**EXERCISE REQUIREMENTS:**
Show every line of the data that includes the word "frame".

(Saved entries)
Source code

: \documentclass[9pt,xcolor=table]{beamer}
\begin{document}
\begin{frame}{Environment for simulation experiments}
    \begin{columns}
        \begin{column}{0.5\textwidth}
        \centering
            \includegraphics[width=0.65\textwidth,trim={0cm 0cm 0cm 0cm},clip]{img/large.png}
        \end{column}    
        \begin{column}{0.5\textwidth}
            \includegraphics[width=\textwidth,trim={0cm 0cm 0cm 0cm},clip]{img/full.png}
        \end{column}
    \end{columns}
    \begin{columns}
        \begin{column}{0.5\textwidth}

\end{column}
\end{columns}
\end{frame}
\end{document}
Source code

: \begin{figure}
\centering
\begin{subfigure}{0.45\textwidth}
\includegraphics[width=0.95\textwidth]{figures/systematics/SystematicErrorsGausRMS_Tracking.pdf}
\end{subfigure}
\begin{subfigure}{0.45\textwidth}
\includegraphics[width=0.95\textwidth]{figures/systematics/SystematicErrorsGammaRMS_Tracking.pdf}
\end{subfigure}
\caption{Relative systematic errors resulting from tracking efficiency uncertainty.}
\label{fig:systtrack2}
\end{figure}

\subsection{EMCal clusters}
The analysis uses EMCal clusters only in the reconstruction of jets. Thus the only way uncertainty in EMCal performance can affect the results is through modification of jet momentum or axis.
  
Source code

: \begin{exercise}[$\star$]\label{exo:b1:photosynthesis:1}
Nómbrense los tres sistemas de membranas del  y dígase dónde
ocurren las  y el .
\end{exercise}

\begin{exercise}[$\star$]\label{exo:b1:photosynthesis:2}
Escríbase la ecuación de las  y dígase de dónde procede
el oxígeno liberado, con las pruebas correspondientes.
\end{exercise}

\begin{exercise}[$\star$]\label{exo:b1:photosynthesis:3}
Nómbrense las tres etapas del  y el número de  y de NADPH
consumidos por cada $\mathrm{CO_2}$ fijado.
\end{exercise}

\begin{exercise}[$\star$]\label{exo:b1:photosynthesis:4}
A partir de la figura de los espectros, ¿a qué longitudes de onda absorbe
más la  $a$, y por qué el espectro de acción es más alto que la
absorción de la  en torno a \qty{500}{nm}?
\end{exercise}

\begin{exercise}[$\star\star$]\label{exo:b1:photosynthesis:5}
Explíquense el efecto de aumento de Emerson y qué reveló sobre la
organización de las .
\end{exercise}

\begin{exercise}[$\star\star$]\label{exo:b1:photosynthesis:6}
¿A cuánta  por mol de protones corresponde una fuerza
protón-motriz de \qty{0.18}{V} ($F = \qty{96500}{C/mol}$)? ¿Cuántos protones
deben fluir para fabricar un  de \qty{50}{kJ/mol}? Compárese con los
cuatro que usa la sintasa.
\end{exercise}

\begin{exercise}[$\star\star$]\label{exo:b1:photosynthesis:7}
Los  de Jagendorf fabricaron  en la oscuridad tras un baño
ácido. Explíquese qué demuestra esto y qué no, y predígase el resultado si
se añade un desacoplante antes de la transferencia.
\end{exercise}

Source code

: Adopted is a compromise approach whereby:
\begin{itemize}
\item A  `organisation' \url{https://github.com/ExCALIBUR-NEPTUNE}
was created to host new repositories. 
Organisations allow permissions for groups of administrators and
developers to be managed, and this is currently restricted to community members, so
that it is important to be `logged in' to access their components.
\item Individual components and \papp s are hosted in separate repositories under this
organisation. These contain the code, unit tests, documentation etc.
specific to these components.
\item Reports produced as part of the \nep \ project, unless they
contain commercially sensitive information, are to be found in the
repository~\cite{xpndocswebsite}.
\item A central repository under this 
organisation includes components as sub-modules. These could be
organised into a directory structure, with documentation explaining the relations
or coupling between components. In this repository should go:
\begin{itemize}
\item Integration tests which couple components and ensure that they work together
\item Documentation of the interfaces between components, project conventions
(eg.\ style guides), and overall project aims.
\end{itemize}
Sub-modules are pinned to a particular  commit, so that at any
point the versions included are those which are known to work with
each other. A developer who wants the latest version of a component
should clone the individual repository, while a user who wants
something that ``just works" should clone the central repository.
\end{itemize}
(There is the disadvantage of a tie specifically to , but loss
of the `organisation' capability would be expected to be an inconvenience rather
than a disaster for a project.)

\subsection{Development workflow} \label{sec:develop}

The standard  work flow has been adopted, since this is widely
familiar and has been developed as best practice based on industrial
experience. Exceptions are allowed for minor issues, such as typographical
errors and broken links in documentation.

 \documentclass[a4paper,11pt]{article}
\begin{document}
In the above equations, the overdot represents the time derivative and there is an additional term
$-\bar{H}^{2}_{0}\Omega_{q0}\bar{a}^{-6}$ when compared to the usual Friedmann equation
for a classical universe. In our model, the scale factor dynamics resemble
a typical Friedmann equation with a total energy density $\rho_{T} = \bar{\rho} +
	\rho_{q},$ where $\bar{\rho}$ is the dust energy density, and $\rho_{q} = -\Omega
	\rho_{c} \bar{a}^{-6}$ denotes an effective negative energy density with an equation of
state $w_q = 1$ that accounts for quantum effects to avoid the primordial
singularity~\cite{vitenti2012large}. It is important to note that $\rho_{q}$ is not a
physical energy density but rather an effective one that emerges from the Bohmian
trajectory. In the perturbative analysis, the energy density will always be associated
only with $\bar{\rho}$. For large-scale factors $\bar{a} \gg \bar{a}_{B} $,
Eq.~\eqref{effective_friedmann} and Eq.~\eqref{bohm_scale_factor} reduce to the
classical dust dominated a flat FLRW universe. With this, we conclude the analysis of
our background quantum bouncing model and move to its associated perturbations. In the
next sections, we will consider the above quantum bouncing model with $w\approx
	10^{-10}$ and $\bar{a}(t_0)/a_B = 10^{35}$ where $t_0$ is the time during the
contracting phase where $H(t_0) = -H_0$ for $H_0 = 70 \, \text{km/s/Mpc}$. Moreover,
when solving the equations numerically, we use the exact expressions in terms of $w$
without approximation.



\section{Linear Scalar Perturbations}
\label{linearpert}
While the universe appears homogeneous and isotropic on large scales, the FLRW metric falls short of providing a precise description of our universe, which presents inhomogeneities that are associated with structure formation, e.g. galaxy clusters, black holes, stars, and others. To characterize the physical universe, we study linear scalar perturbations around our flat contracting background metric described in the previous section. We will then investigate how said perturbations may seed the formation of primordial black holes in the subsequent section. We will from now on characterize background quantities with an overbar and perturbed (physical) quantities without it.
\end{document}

**TASK ANSWER:**
\begin{frame}{Environment for simulation experiments}
\end{frame}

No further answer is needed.